Perguntou-lhes se descendiam de
Davi; eles o admitiram. Perguntou-lhes então quantas propriedades tinham ou de
quanto dinheiro dispunham, e eles disseram que ambos não possuíam mais do que
nove mil denários, metade de cada um, e
ainda assim afirmaram que não o possuíam em metal, mas que era a
avaliação de apenas trinta e nove pletros de terra, cujos impostos pagavam e que eles mesmos cultivavam
para viver."
3.
Então mostraram suas mãos e
juntaram como testemunho de seu trabalho pessoal a dureza de
seus corpos e os calos que haviam se formado em suas próprias mãos pelo
trabalho contínuo.
4. Perguntados acerca
de Cristo e de seu reino: que reino era este e onde e quando se manifestaria, deram como explicação que não era deste mundo nem terreno, mas celeste e angélico e que se dará
no final dos tempos; então Ele virá com toda sua glória e julgará os vivos e os
mortos e dará a cada um segundo suas obras[4].
5. Ante estas
respostas, Domiciano não os condenou a nada, mas inclusive desprezou-os como gente vulgar. Deixou-os livres
e por decreto fez cessar a perseguição contra a Igreja[5].
6.
Os que haviam sido postos em
liberdade estiveram à frente das igrejas tanto por terem
dado testemunho como por serem da família do Senhor, e retornada a paz, viveram até
Trajano.
7. Isto diz Hegesipo.
Mas não só ele. Também Tertuliano faz uma menção semelhante sobre Domiciano:
"Também Domiciano tentou por algum tempo fazer o mesmo que aquele,
ainda que não sendo mais que uma parte da crueldade de Nero. Mas como, segundo creio, tinha algum senso, fez que cessasse rapidamente e chamou novamente os que
havia desterrado."
8. Depois de
Domiciano imperar quinze anos e de sucedê-lo Nerva no governo, o senado
romano decidiu por votação que se anulassem as honras de Domiciano e que
regressassem a suas casas os que haviam sido expulsos injustamente, e que ao
mesmo tempo recuperassem seus bens. Isto é referido pelos que transmitiram por
escrito os acontecimentos daquele tempo.
9. Foi
então que o apóstolo João, voltando de seu desterro na ilha, retirou-se para
viver em Éfeso, segundo relata a tradição de nossos antigos.

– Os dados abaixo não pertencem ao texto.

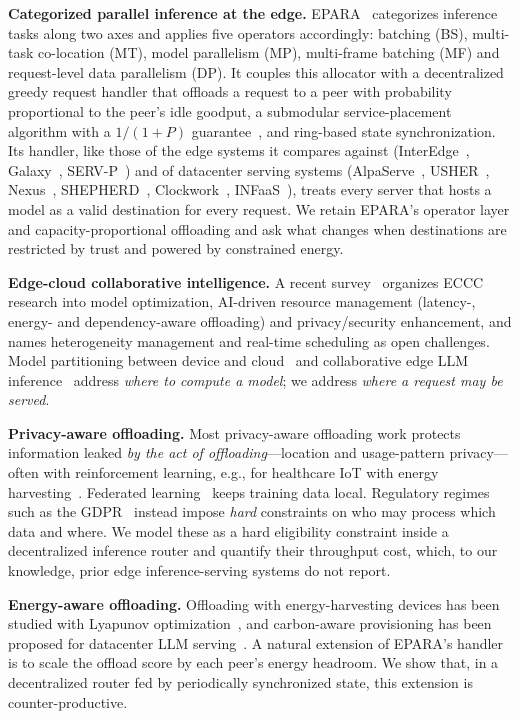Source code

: \documentclass{article}
\begin{document}
\textbf{Categorized parallel inference at the edge.}
EPARA~\cite{epara2025} categorizes inference tasks along two axes and applies five operators accordingly: batching (BS), multi-task co-location (MT), model parallelism (MP), multi-frame batching (MF) and request-level data parallelism (DP). It couples this allocator with a decentralized greedy request handler that offloads a request to a peer with probability proportional to the peer's idle goodput, a submodular service-placement algorithm with a $1/(1+P)$ guarantee~\cite{fisher1978submodular}, and ring-based state synchronization. Its handler, like those of the edge systems it compares against (InterEdge~\cite{interedge}, Galaxy~\cite{galaxy}, SERV-P~\cite{servp}) and of datacenter serving systems (AlpaServe~\cite{alpaserve}, USHER~\cite{usher}, Nexus~\cite{nexus}, SHEPHERD~\cite{shepherd}, Clockwork~\cite{clockwork}, INFaaS~\cite{infaas}), treats every server that hosts a model as a valid destination for every request. We retain EPARA's operator layer and capacity-proportional offloading and ask what changes when destinations are restricted by trust and powered by constrained energy.

\textbf{Edge-cloud collaborative intelligence.}
A recent survey~\cite{liu2025eccc} organizes ECCC research into model optimization, AI-driven resource management (latency-, energy- and dependency-aware offloading) and privacy/security enhancement, and names heterogeneity management and real-time scheduling as open challenges. Model partitioning between device and cloud~\cite{neurosurgeon} and collaborative edge LLM inference~\cite{edgeshard} address \emph{where to compute a model}; we address \emph{where a request may be served}.

\textbf{Privacy-aware offloading.}
Most privacy-aware offloading work protects information leaked \emph{by the act of offloading}---location and usage-pattern privacy---often with reinforcement learning, e.g., for healthcare IoT with energy harvesting~\cite{min2019privacy}. Federated learning~\cite{mcmahan2017fl} keeps training data local. Regulatory regimes such as the GDPR~\cite{gdpr} instead impose \emph{hard} constraints on who may process which data and where. We model these as a hard eligibility constraint inside a decentralized inference router and quantify their throughput cost, which, to our knowledge, prior edge inference-serving systems do not report.

\textbf{Energy-aware offloading.}
Offloading with energy-harvesting devices has been studied with Lyapunov optimization~\cite{mao2016harvest}, and carbon-aware provisioning has been proposed for datacenter LLM serving~\cite{ecoserve}. A natural extension of EPARA's handler is to scale the offload score by each peer's energy headroom. We show that, in a decentralized router fed by periodically synchronized state, this extension is counter-productive.
\end{document}
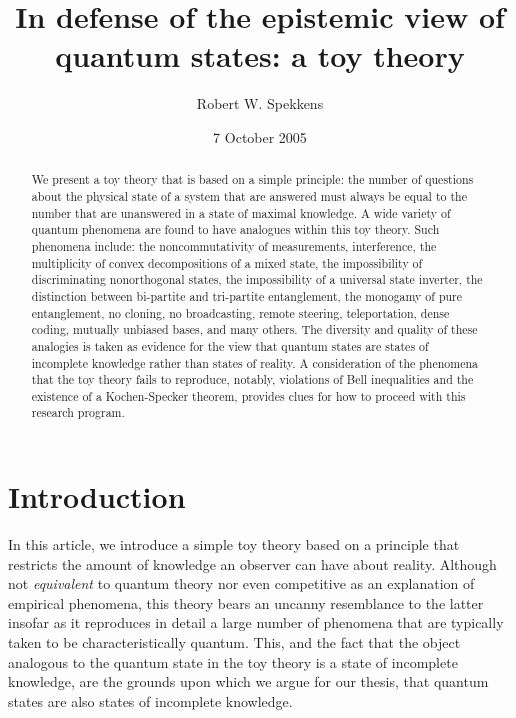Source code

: \documentclass[pra,nofootinbib,showpacs,12pt]{revtex4}
\begin{document}
\author{Robert W. Spekkens}
\address{Perimeter Institute for Theoretical Physics,\\
31 Caroline St.~North, Waterloo, Canada N2L 2Y5}
\title{In defense of the epistemic view of quantum states: a toy theory}
\date{7 October 2005}

\begin{abstract}
We present a toy theory that is based on a simple principle: the
number of questions about the physical state of a system that are
answered must always be equal to the number that are unanswered in
a state of maximal knowledge. A wide variety of quantum phenomena
are found to have analogues within this toy theory. Such phenomena
include: the noncommutativity of measurements, interference, the
multiplicity of convex decompositions of a mixed state, the
impossibility of discriminating nonorthogonal states, the
impossibility of a universal state inverter, the distinction
between bi-partite and tri-partite entanglement, the monogamy of
pure entanglement, no cloning, no broadcasting, remote steering,
teleportation, dense coding, mutually unbiased bases, and many
others. The diversity and quality of these analogies is taken as
evidence for the view that quantum states are states of incomplete
knowledge rather than states of reality. A consideration of the
phenomena that the toy theory fails to reproduce, notably,
violations of Bell inequalities and the existence of a
Kochen-Specker theorem, provides clues for how to proceed with
this research program.
\end{abstract}

\maketitle

\newpage
\tableofcontents
\newpage

\section{Introduction}

\label{intro}

In this article, we introduce a simple toy theory based on a principle that
restricts the amount of knowledge an observer can have about reality.
Although not \emph{equivalent} to quantum theory nor even competitive as an
explanation of empirical phenomena, this theory bears an uncanny resemblance
to the latter insofar as it reproduces in detail a large number of phenomena
that are typically taken to be characteristically quantum. This, and the
fact that the object analogous to the quantum state in the toy theory is a
state of incomplete knowledge, are the grounds upon which we argue for our
thesis, that quantum states are also states of incomplete knowledge.
\end{document}

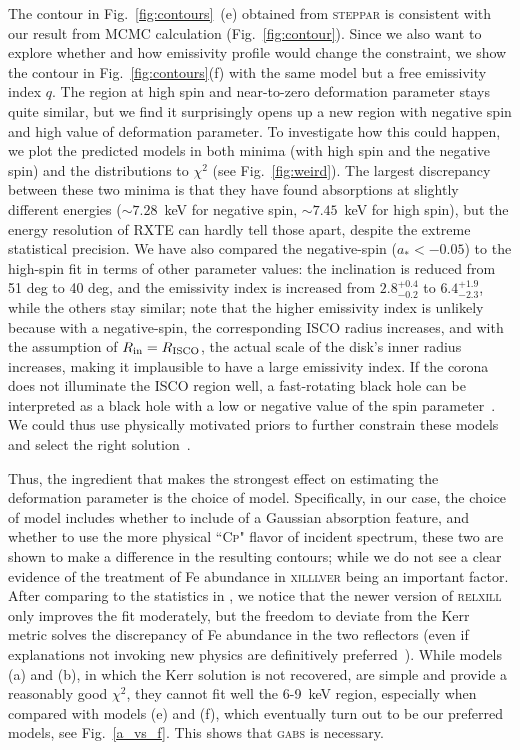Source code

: \documentclass[11pt,a4paper,pdftex]{article}
\begin{document}
The contour in Fig.~\ref{fig:contours}~(e) obtained from \textsc{steppar} is consistent with our result from MCMC calculation (Fig.~\ref{fig:contour}). Since we also want to explore whether and how emissivity profile would change the constraint, we show the contour in Fig.~\ref{fig:contours}(f) with the same model but a free emissivity index $q$. The region at high spin and near-to-zero deformation parameter stays quite similar, but we find it surprisingly opens up a new region with negative spin and high value of deformation parameter. To investigate how this could happen, we plot the predicted models in both minima (with high spin and the negative spin) and the distributions to $\chi^2$ (see Fig.~\ref{fig:weird}). The largest discrepancy between these two minima is that they have found absorptions at slightly different energies ($\sim7.28$~keV for negative spin, $\sim 7.45$~keV for high spin), but the energy resolution of RXTE can hardly tell those apart, despite the extreme statistical precision. We have also compared the negative-spin ($a_*<-0.05$) to the high-spin fit in terms of other parameter values: the inclination is reduced from 51 deg to 40 deg, and the emissivity index is increased from $2.8^{+0.4}_{-0.2}$ to $6.4^{+1.9}_{-2.3}$, while the others stay similar; note that the higher emissivity index is unlikely because with a negative-spin, the corresponding ISCO radius increases, and with the assumption of $R_{\rm in}=R_{\rm ISCO}$, the actual scale of the disk's inner radius increases, making it implausible to have a large emissivity index. If the corona does not illuminate the ISCO region well, a fast-rotating black hole can be interpreted as a black hole with a low or negative value of the spin parameter~\cite{Fabian:2014tda}. We could thus use physically motivated priors to further constrain these models and select the right solution~\cite{Wilkins:2012zm,Fabian:2012kv,lamppost}.


Thus, the ingredient that makes the strongest effect on estimating the deformation parameter is the choice of model. Specifically, in our case, the choice of model includes whether to include of a Gaussian absorption feature, and whether to use the more physical ``\textsc{Cp}" flavor of incident spectrum, these two are shown to make a difference in the resulting contours; while we do not see a clear evidence of the treatment of Fe abundance in \textsc{xilllver} being an important factor. After comparing to the statistics in \cite{javier_gx339}, we notice that the newer version of \textsc{relxill} only improves the fit moderately, but the freedom to deviate from the Kerr metric solves the discrepancy of Fe abundance in the two reflectors (even if explanations not invoking new physics are definitively preferred~\cite{Jiang:2019xqn}). While models (a) and (b), in which the Kerr solution is not recovered, are simple and provide a reasonably good $\chi^2$, they cannot fit well the 6-9~keV region, especially when compared with models (e) and (f), which eventually turn out to be our preferred models, see Fig.~\ref{a_vs_f}. This shows that \textsc{gabs} is necessary.
\end{document}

XXI - De como o terceiro a dirigir
a Igreja de Alexandria é Cerdon
1. Depois de Nerva imperar pouco mais de um ano, foi sucedido por Trajano. Corria o primeiro
ano deste quando Cerdon sucedeu a Abílio, que havia regido a igreja de Alexandria durante treze anos. Cerdon era o terceiro
dos que ali exerceram a presidência depois do primeiro, Aniano. Neste tempo os romanos eram ainda regidos por Clemente, que
também ocupava o terceiro lugar dos
que ali foram bispos depois de Paulo e Pedro. O primeiro foi Lino, e
depois dele, Anacleto.
XXII - De como o segundo a dirigir a igreja de Antioquia é
Inácio
1. Mas dos de Antioquia, depois de
Evodio, primeiro que foi instituído, no tempo
de que falamos era muito conhecido o segundo: Inácio. Igualmente nestes
mesmos anos, o ministério da igreja de Jerusalém era exercido por Simeão,
segundo depois do irmão de nosso Salvador.
XXIII -
Relato sobre o apóstolo João
1.
Por este tempo vivia ainda na Ásia
o mesmo a quem Jesus amou, o apóstolo e evangelista João,
e ali continuava regendo as igrejas depois de regressar do desterro na
ilha, depois da morte de Domiciano.
2.
Que João permanecia em vida por
este tempo é suficientemente confirmado por duas testemunhas. Estas,
representantes da ortodoxia da Igreja, são bem dignas de fé, tratando-se de
homens como Irineu e Clemente de Alexandria.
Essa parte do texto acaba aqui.